Last week, the Sierra Club and its allies won an important short-term victory in the fight to protect wildlife habitat and prevent pollution in Colorado. Arch Coal agreed not to implement a coal-mining exploration plan this summer, guaranteeing that no bulldozers will enter the pristine Sunset Roadless Area for at least another year.

The Sunset Roadless area, located in western Colorado's Grand Mesa-Uncompahgre-Gunnison National Forest, sits next to the iconic West Elk Wilderness. It provides habitat for the threatened lynx and is a destination for hikers and hunters. Arch Coal's exploration activities would turn this pristine landscape of aspen and spruce forests, streams and wetlands into a spiderweb of roads and rigs.

Earthjustice, on behalf of the Rocky Mountain Chapter of the Sierra Club, High Country Citizens' Alliance and WildEarth Guardians, filed suit in July challenging the Bureau of Land Management and U.S. Forest Service decisions authorizing the expansion of Arch Coal's West Elk coal mine onto 1,700 acres of Colorado's Sunset Roadless Area. More recently, these federal agencies approved a plan by Arch Coal to conduct coal exploration in this same area. This would entail carving out 30 acres of forests and hillsides by bulldozing more than six miles of new roads and constructing 10 drilling pads in previously untouched National Forest land.

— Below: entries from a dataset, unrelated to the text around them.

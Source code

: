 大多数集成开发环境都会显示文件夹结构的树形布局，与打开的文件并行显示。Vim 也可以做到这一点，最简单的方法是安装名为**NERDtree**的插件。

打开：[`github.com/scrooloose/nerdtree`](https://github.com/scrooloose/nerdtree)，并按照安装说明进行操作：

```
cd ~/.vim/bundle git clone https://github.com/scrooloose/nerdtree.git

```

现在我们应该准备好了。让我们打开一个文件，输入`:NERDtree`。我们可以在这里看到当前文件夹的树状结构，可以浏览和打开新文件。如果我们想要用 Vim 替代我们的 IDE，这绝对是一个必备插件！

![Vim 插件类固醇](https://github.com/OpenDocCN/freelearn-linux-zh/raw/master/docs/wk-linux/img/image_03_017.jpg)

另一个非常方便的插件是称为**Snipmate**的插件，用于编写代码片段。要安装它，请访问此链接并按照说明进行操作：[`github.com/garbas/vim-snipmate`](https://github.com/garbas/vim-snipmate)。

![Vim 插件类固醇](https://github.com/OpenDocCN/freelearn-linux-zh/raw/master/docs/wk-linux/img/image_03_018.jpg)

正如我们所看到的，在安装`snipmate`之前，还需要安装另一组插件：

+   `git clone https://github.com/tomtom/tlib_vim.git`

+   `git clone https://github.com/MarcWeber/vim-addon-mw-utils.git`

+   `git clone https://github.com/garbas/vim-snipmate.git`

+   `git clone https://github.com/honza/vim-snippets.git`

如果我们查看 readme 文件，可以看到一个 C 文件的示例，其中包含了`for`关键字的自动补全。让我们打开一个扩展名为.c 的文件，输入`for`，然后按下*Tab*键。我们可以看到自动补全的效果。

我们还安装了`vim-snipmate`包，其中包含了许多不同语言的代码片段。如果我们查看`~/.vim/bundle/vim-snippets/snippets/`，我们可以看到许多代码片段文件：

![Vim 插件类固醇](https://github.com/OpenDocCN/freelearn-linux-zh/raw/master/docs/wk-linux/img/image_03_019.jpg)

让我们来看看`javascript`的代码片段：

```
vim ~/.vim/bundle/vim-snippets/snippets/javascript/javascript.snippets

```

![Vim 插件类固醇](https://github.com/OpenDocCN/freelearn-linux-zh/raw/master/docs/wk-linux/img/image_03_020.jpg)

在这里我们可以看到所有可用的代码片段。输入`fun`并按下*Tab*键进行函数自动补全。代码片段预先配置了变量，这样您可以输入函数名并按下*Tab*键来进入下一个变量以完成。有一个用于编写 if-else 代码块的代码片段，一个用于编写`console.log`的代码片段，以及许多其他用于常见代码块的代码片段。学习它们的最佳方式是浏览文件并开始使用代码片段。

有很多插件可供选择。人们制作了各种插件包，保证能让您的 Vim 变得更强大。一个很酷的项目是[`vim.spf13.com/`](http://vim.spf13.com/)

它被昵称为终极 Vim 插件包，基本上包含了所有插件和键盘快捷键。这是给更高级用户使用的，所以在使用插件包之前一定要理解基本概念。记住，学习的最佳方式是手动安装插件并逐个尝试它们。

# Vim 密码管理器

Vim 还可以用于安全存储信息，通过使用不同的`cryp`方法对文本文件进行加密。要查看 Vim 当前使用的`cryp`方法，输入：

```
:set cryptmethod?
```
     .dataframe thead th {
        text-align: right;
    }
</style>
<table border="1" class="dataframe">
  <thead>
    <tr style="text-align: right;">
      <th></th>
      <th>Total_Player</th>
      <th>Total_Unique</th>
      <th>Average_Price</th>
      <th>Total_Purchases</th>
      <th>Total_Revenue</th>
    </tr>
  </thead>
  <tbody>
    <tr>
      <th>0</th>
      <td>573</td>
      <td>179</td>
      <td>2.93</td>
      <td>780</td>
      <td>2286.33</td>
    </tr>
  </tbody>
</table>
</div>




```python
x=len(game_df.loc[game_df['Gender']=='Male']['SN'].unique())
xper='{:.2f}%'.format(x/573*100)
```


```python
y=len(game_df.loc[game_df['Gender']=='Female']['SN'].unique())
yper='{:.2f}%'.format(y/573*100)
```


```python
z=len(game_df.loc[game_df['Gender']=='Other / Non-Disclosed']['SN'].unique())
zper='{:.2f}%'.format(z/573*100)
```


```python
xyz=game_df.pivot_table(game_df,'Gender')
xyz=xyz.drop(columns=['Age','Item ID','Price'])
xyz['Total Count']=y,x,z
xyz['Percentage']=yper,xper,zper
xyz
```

In addition to paving the way for bulldozing in the roadless area, the proposed coal mine expansion would contribute to climate disruption by allowing Arch Coal to release huge volumes of methane, a particularly potent greenhouse gas. Although the West Elk mine is underground, the coal seams are some of the gassiest in the nation. To mine safely, Arch Coal must drill wells above the coal seams to vent methane gas. The company's plans in the Sunset Roadless area call for nearly 50 new well pads, which would emit millions of cubic feet of methane pollution each day.

Even as we celebrate the reprieve given this beautiful place, the Sierra Club and other environmental groups are continuing work to permanently protect our wildlife, water, air, recreation, and economy from this destructive project.